К тому же в моем оправдании не было ничего дурного, ведь верно? Сад принадлежал матушке; она иногда сама срезала в нем цветы, чтобы отнести в церковь или украсить дом к празднику. Она могла распоряжаться розами по своему усмотрению; розы в моих руках означали не самовольство — всего-навсего невинную праздничную игру. В которой никто, кроме меня самого, не мог бы усмотреть ничего особенного, постыдного или необыкновенного… «Мари подарила мне цветы, потому что я написал ей стихи, сударь.»

Мог ли я ожидать такой безумной вспышки ярости? Если поразмыслить здраво, вспомнив все, что я знаю теперь — конечно, мог.

Ты мне еще попишешь стихи, поганец, вот как говорил мессир Эд, трепля и сминая меня в руках, как игрушку, которую пора распороть и выпотрошить старую солому. Я болтался из стороны в сторону, махая, как та самая игрушка, ободранными руками — шипастые стебли отец вырвал у меня из ладоней первым же движением. Стишки, ты сказал, дерьмо такое? Я сейчас напишу тебе стишки! Такие дерьмовые стишки напишу на твоей шкуре, клянусь кишками всех святых, что тебя так и черти в аду не прижгут, стихоплетишка вонючий!

Я приоткрыл рот от страха, до последнего не понимая, что же такого сделал.
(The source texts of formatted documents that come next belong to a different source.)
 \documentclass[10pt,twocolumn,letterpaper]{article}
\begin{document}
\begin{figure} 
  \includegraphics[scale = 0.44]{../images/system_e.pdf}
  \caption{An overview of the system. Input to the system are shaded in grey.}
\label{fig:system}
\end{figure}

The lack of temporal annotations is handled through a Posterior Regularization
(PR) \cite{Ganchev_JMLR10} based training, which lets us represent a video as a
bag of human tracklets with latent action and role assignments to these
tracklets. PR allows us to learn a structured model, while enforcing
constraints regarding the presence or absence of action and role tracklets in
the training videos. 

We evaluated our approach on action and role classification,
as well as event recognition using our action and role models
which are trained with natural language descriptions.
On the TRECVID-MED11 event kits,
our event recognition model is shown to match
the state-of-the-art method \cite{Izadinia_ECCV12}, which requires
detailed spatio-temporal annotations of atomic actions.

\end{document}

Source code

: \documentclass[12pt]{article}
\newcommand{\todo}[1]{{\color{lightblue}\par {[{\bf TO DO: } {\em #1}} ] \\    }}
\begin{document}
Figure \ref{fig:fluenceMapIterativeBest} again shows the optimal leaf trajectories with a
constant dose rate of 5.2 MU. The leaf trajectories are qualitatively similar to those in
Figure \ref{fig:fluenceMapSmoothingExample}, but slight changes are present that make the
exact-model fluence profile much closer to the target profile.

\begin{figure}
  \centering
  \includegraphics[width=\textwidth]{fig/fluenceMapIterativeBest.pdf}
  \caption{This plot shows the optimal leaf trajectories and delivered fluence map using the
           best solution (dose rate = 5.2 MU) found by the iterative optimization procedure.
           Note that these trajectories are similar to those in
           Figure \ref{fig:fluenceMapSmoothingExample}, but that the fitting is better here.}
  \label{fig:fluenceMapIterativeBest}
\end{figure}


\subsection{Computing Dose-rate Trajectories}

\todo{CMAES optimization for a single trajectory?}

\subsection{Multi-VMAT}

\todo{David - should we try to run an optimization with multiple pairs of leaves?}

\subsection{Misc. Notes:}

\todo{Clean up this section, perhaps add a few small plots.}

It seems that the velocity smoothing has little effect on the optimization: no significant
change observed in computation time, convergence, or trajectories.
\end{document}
Руки отца то впечатывались мне в лицо, в котором что-то прогибалось и трещало, то дергали, почти отрывая куски ткани, за праздничную чистую одежду.

Он убьет меня, Боже мой, защити, он же порвет меня на куски! Я уже почти видел, как широкие руки с давно не стриженными, зазубренными ногтями отрывают мои члены, как ветки у дерева, разбрасывают их, как ребенок — лепестки розы; безо всякого труда, почти что весело разламывают пополам грудную клетку… От страха не в силах даже зажмуриться, я в онемелом безмолвии болтался в отцовских руках, и мне казалось, что мир окончательно спятил. Я же ничего плохого не сделал! Совсем ничего! Мессир Эд совершенно сошел с ума, в него вселился демон, он просто-напросто хочет меня убить. Господи, Дева Мария, святая Евлалия и мученик Георгий, спасите ради праздника мою бедную душу, мою бедную шкуру, меня же сейчас убьют!